Como nota final, tenho a certeza que se fosse evecuado de imediato, talvez não ficasse marcado para sempre.

Rogério Cardoso
Ex-Fur Mil
CART 643 - Águias Negras
__________

Nota de CV:

Vd. último poste da série de 8 de Maio de 2010 > Guiné 63/74 - P6349: Notas soltas da CART 643 (Rogério Cardoso) (20): Bem haja senhor Grilo, maquinista do navio Ana Mafalda

2 comentários:

Hélder Valério disse...

Caro Rogério

Se não fosse poder ser entendido como estando a fazer humor negro, agora era capaz de utilizar a velha fórmula portuguesa de relativizar tudo e dizer-te: "pois, tiveste sorte, podia ser pior, se não tens falado com o teu coronel ou ele não se tivesse provavelmente 'empinado' com alguns 'mandantes' não terias saído de lá tão depressa e por isso esses padecimentos de hoje são só para te recordares como alguém intercedeu por ti"....

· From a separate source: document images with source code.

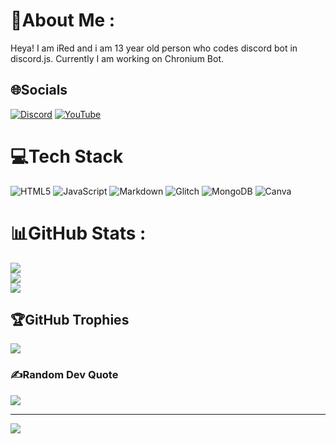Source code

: # 💫About Me :
Heya! I am iRed and i am 13 year old person who codes discord bot in discord.js. Currently I am working on Chronium Bot.

## 🌐Socials
[![Discord](https://img.shields.io/badge/Discord-%237289DA.svg?logo=discord&logoColor=white)](htttps://discord.gg/MARqK9YNP2) [![YouTube](https://img.shields.io/badge/YouTube-%23FF0000.svg?logo=YouTube&logoColor=white)](https://youtube.com/c/UCLK66p8ynscMJqPES8EwQmg) 

# 💻Tech Stack
![HTML5](https://img.shields.io/badge/html5-%23E34F26.svg?style=plastic&logo=html5&logoColor=white) ![JavaScript](https://img.shields.io/badge/javascript-%23323330.svg?style=plastic&logo=javascript&logoColor=%23F7DF1E) ![Markdown](https://img.shields.io/badge/markdown-%23000000.svg?style=plastic&logo=markdown&logoColor=white) ![Glitch](https://img.shields.io/badge/glitch-%233333FF.svg?style=plastic&logo=glitch&logoColor=white) ![MongoDB](https://img.shields.io/badge/MongoDB-%234ea94b.svg?style=plastic&logo=mongodb&logoColor=white) ![Canva](https://img.shields.io/badge/Canva-%2300C4CC.svg?style=plastic&logo=Canva&logoColor=white)
# 📊GitHub Stats :
![](https://github-readme-stats.vercel.app/api?username=iRed-Github&theme=radical&hide_border=false&include_all_commits=true&count_private=false)<br/>
![](https://github-readme-streak-stats.herokuapp.com/?user=iRed-Github&theme=radical&hide_border=false)<br/>
![](https://github-readme-stats.vercel.app/api/top-langs/?username=iRed-Github&theme=radical&hide_border=false&include_all_commits=true&count_private=false&layout=compact)

## 🏆GitHub Trophies
![](https://github-profile-trophy.vercel.app/?username=iRed-Github&theme=radical&no-frame=false&no-bg=false&margin-w=4)

### ✍️Random Dev Quote
![](https://quotes-github-readme.vercel.app/api?type=horizontal&theme=radical)

---
[![](https://visitcount.itsvg.in/api?id=iRed-Github&icon=5&color=4)](https://visitcount.itsvg.in)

É bom estares por cá, com a saúde possível e a boa disposição que te caracteriza.

Um abraço
Hélder S.

joao parreira disse...

Caro Rogério Cardoso.
Recordações:
A CART 730 actuou no no Sector 03, reconhecido como o de maior atividade do IN já há bastante tempo, e atribuido ao BArt 645, com intervenções nos sub- sectores das CArt 643 e CArt 566 tendo por base Bissorã e com 4 estacionamentos temporários no OLOSSATO.

A finalidade da nossa Companhia
(730) era a de reforçar as Companhias no Sector e permitir com mais facilidade o escoamento da mancarra da zona, para Bissau.
Recebeu verbalmente uma missão por 2 meses, mas o periodo arrastou-se quase a seis.